In a Kafka cluster, brokers ensure high availability to process new events. Kafka, being fault-tolerant, replicas of the messages are maintained on each broker and are made available in case of failures. With the help of the replication factor, you can define the number of copies of the topic across the cluster.
Add new brokers or disks to an existing Kafka broker by assigning a unique broker ID, listeners, and a log directory from Ambari configurations for Kafka. However, these brokers/disks aren't assigned any data partitions of the existing topics in the cluster. Unless you move the partitions or create new topics, brokers won’t be doing much work. To overcome this problem, the kafka-reassign-partitions
tool can be used.
Creating the Topics-to-Move JSON File
Create a topics-to-move
JSON file to specify the topics to be reassigned.
topics-to-move
tells the kafka-reassign-partitions
tool which partitions to look at when generating a proposal for the reassignment configuration. You must create the topics-to-move
JSON file from scratch. The format of the file is the following:
{"topics": [{"topic": "topic1"}, {"topic": "topic2"}], "version":1 }
For more information on creating the topics-to-move
JSON file, see Running the Reassign Partitions with the kafka-reassign-partitions-tool.
Reassignment Configuration JSON
This JSON file is a configuration file that contains the parameters used in the reassignment process. You create this file, however, a proposal for its contents is generated by the tool. When the kafka-reasssign-partitions
tool is executed with the --generate
option, it generates a proposed configuration that can be fine-tuned and saved as a JSON file. Creating the file this way is the reassignment configuration JSON. To generate a proposal, the tool requires a topics-to-move
file as input. The format of the file is the following:
{"version":1,
"partitions":
[{"topic":"topic1","partition":1001,"replicas":[1001,1002],"log_dirs":["any","any"]},
{"topic":"topic1","partition":1002,"replicas":[1002,1001],"log_dirs":["any","any"]},
{"topic":"topic2","partition":1003,"replicas":[1002,1001],"log_dirs":["any","any"]}]
}
For more information on creating the topics-to-move
JSON file, see Running the Reassign Partitions with the kafka-reassign-partitions-tool.

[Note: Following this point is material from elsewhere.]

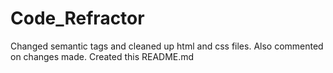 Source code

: # Code_Refractor

Changed semantic tags and cleaned up html and css files. Also commented on changes made. Created this README.md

Reassignment Configuration Properties
The reassignment configuration contains multiple properties.
Properties | Description |
---|---|
topic |
Specifies the topic. |
partition |
Specifies the partition. |
replicas |
Specifies the brokers that the selected partition is assigned to. The brokers are listed in order, which means that the first broker in the list is always the leader for that partition. Change the order of brokers to resolve any leader-balancing issues among brokers. Change the broker IDs to reassign partitions to different brokers. |
log_dirs |
Specifies the log directory of the brokers. The log directories are listed in the same order as the brokers. By default any is specified as the log directory, which means that the broker is free to choose where it places the replica. By default, the current broker implementation selects the log directory using a round-robin algorithm. An absolute path beginning with a / can be used to explicitly set where to store the partition replica. |
Running the Reassign Partitions with the kafka-reassign-partitions-tool
- For a Kafka cluster with large data, use this tool carefully. To move many partitions, we recommend you to run the tool in batches of three or four partitions at a time.
- Ensure the Brokers are healthy before running this tool.
- This tool can't be used to make an out-of-sync replica into the leader partition.
- Redistribute the load when the system is at 70% capacity.